Framework · Operational Resilience

The Incident Response Playbook

A practitioner’s framework for responding to cloud outages — the five-phase lifecycle, how to classify severity, who does what, and the comms that keep customers informed. Adapted from the NIST and Google SRE incident models.

The five-phase lifecycle

Every incident moves through the same arc. The goal of each phase is fixed; only the tactics change with the failure.

  1. 1Detect
    0–5 min

    Confirm the signal is real and customer-impacting.

    • Validate alert against independent telemetry
    • Declare an incident and assign a severity
    • Open the incident channel and bridge
  2. 2Triage
    5–15 min

    Size the blast radius and stand up the response team.

    • Page the Incident Commander and on-call SMEs
    • Scope affected regions, services and customers
    • Post the first public status update
  3. 3Mitigate
    15–60 min

    Stop the bleeding — restore service before root-causing.

    • Apply the fastest safe mitigation (failover, rollback, drain)
    • Throttle or shed load to protect healthy capacity
    • Re-confirm impact is trending down
  4. 4Resolve
    1–4 hrs

    Return to full service and verify recovery.

    • Roll forward the durable fix
    • Validate SLOs are back within target
    • Stand down the response, hand off to owners
  5. 5Learn
    24–72 hrs

    Turn the incident into durable resilience.

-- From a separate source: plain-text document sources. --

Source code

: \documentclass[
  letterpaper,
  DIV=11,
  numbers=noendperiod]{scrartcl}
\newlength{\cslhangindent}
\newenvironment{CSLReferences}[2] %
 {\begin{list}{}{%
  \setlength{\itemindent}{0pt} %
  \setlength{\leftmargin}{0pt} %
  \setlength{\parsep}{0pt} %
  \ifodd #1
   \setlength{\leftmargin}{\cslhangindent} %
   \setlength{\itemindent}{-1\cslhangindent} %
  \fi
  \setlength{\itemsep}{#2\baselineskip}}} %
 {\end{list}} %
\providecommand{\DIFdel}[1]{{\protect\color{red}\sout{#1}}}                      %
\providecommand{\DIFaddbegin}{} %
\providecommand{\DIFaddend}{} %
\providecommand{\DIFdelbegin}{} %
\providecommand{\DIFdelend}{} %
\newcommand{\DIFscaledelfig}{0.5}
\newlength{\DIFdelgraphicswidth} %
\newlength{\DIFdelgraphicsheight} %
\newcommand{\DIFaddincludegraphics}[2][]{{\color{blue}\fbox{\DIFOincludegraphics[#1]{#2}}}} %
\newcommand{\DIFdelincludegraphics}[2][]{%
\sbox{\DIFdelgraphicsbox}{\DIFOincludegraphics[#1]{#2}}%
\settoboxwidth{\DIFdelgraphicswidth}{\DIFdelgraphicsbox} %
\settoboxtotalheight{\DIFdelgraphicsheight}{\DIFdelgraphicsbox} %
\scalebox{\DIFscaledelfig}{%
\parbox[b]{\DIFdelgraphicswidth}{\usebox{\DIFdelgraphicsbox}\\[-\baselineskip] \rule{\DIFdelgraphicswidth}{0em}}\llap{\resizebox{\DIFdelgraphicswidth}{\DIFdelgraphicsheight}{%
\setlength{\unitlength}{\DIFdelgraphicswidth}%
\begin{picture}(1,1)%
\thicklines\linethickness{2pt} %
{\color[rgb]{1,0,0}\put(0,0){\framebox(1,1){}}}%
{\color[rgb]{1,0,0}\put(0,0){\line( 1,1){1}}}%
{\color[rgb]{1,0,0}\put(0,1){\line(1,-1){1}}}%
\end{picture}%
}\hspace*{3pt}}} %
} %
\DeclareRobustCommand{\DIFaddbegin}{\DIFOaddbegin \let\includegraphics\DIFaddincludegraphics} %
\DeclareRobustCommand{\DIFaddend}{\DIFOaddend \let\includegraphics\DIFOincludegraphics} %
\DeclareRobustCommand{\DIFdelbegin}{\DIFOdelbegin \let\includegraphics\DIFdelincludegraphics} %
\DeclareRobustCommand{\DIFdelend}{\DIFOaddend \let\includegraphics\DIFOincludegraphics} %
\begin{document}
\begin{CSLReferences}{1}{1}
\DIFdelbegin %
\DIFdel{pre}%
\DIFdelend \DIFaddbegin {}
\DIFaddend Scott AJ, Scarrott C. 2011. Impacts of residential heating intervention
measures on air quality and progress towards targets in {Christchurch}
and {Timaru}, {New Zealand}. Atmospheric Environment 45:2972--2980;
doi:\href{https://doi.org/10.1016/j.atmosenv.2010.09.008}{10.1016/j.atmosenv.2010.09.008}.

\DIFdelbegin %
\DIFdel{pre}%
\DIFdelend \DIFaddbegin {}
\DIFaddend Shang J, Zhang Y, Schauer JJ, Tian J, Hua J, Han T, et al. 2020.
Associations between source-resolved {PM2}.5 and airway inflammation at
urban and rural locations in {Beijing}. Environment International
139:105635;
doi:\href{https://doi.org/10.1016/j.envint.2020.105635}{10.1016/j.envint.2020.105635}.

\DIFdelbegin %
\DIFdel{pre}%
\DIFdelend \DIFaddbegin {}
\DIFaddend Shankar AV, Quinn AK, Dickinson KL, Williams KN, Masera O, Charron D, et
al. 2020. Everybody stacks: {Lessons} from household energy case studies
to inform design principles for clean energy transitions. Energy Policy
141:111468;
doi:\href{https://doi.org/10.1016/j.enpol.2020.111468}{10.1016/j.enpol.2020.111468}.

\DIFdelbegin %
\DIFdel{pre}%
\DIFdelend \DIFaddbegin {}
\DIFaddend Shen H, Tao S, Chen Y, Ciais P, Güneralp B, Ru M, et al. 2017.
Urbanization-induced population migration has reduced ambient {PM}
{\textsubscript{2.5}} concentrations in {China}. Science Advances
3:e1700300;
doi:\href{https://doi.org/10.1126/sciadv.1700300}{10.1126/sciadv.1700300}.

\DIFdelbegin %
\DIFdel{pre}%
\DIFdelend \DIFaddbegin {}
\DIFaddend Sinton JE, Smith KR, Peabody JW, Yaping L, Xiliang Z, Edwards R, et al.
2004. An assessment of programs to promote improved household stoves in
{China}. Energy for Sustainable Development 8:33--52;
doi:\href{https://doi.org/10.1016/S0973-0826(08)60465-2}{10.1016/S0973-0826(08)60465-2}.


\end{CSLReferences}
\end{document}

    • Publish a blameless post-incident review
    • File and prioritise corrective actions
    • Share an external RCA where customers were impacted

Severity matrix

Classify the incident the moment it’s declared — severity drives who gets paged and how often you communicate.

LevelImpactResponse
SEV-1CriticalMulti-region outage or data-loss risk; revenue-critical path down.All-hands, exec paged, 15-min status cadence.
SEV-2MajorSingle-region or single-service outage with broad customer impact.IC + on-call SMEs, 30-min status cadence.
SEV-3MinorDegraded performance or partial feature impact with a workaround.On-call owner, hourly updates, business hours.
SEV-4LowCosmetic or internal-only; no customer-visible degradation.Tracked as a normal ticket, no incident bridge.

Incident roles

Clear ownership prevents the two classic failure modes: everyone debugging, or no one deciding.

Incident Commander
Owns the response and all decisions. Coordinates — does not debug.
Operations Lead
Drives the technical investigation and applies mitigations.
Communications Lead
Owns status-page updates and internal/exec stakeholder comms.
Scribe
Keeps the timestamped timeline that feeds the post-incident review.

Communication templates

Pre-written, fill-in-the-blank updates so the Comms Lead never starts from a blank page mid-incident.

Initial — within 15 min

We are investigating reports of <impact> affecting <service> in <region>. Next update in 30 minutes.

Update — mitigation underway

We have identified a likely cause and are applying a mitigation. Some customers may still see <symptom>. Next update by <time>.

Resolved

The issue affecting <service> is resolved as of <time>. A full root-cause analysis will follow within 5 business days.

The one rule

Mitigate before you diagnose. Restoring service is always the first priority — root cause can wait until customers are back.